Apart from the funding issues, there are likely also significant hurdles to be overcome in the form of the US’s extremely tight technology transfer and export control policies.
The 26 April release says the latest review is due to report in mid-2024 on the viability of “manufacturing guided weapons and their critical components to improve our self-reliance, with concrete, costed plans”.
It says the review will need to establish “critical enablers needed to underpin an expanded GWEO Enterprise, including increasing our testing and research capabilities and rapidly expanding our storage and distribution network to accommodate a growing GWEO inventory”.
Minister for Defence Industry Pat Conroy said, “What we’re talking about is a concrete plan being delivered to government early next year to enable us to start manufacturing guided weapons in around two years’ time from now”.
Interestingly, the government appears to have paused previous ambitions to acquire the 1600 km-range ship-launched BGM-109 Tomahawk cruise missile and instead focus on building up a more immediate land-based capability.

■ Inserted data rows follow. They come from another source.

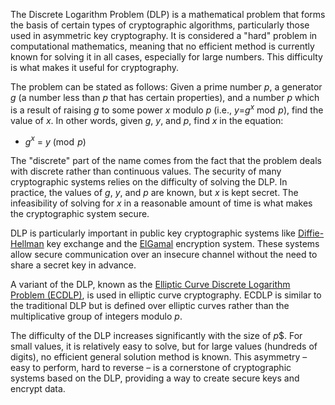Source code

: The Discrete Logarithm Problem (DLP) is a mathematical problem that forms the basis of certain types of cryptographic algorithms, particularly those used in asymmetric key cryptography. It is considered a "hard" problem in computational mathematics, meaning that no efficient method is currently known for solving it in all cases, especially for large numbers. This difficulty is what makes it useful for cryptography.

The problem can be stated as follows: Given a prime number $p$, a generator $g$ (a number less than $p$ that has certain properties), and a number $p$ which is a result of raising $g$ to some power $x$ modulo $p$ (i.e., $y$=$g$$^x$ mod  $p$), find the value of $x$. In other words, given $g$, $y$, and $p$, find $x$ in the equation:

- $g$$^x$ = $y$ (mod  $p$)

The "discrete" part of the name comes from the fact that the problem deals with discrete rather than continuous values. The security of many cryptographic systems relies on the difficulty of solving the DLP. In practice, the values of $g$, $y$, and $p$ are known, but $x$ is kept secret. The infeasibility of solving for $x$ in a reasonable amount of time is what makes the cryptographic system secure.

DLP is particularly important in public key cryptographic systems like [Diffie-Hellman](../cryptography/dh.md) key exchange and the [ElGamal](../cryptography/egl.md) encryption system. These systems allow secure communication over an insecure channel without the need to share a secret key in advance.

A variant of the DLP, known as the [Elliptic Curve Discrete Logarithm Problem (ECDLP)](../cryptography/ecdlp.md), is used in elliptic curve cryptography. ECDLP is similar to the traditional DLP but is defined over elliptic curves rather than the multiplicative group of integers modulo $p$.

The difficulty of the DLP increases significantly with the size of $p$$. For small values, it is relatively easy to solve, but for large values (hundreds of digits), no efficient general solution method is known. This asymmetry – easy to perform, hard to reverse – is a cornerstone of cryptographic systems based on the DLP, providing a way to create secure keys and encrypt data.
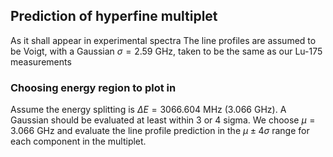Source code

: ## Prediction of hyperfine multiplet
As it shall appear in experimental spectra
The line profiles are assumed to be Voigt, with a Gaussian $\sigma = 2.59$ GHz, taken to be the same as our Lu-175 measurements

### Choosing energy region to plot in

Assume the energy splitting is $\Delta E = 3066.604$ MHz (3.066 GHz). A Gaussian should be evaluated at least within 3 or 4 sigma. We choose $\mu=3.066$ GHz and evaluate the line profile prediction in the $\mu \pm 4\sigma$ range for each component in the multiplet.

“That’s a question that we will consider and pursue,” Mr Marles told the ABC’s Insiders on 30 April.
“Tomahawk is something that we will consider over the journey. But right now, what we need is to get war stocks up in relation to, and platforms in relation to HIMARS and war stocks up in relation to them.”
Systems being looked at for local manufacture are believed to include the Kongsberg Naval Strike Missile (NSM), the Lockheed Martin JASSM-ER/LRASM, the Rafael Spike-ER anti-armour missile, and the Lockheed Martin M30 Guided Multiple Launch Rocket System (GMLRS) rockets fired by HIMARS.
The ambitious goal to manufacture these systems locally would mean, if approved, Australia would be less-reliant on global supply chains to replenish its own stocks in a time of crisis and could become a second-source supplier to other nations.
On face value, it appears a local manufacturing capability may be the only way Australia could accelerate its long-range strike ambitions, especially with HIMARS. The war in Ukraine has seen numerous HIMARS systems and thousands of missiles donated to Ukraine, and these stocks will need to be replenished. Meanwhile, European countries who have seen how effective it is against Russian defences are now queuing to buy the system.
To this end, last week, the US Army awarded a US$4.8bn (A$7.25bn) contract to Lockheed Martin to manufacture two more GLMRS production lots.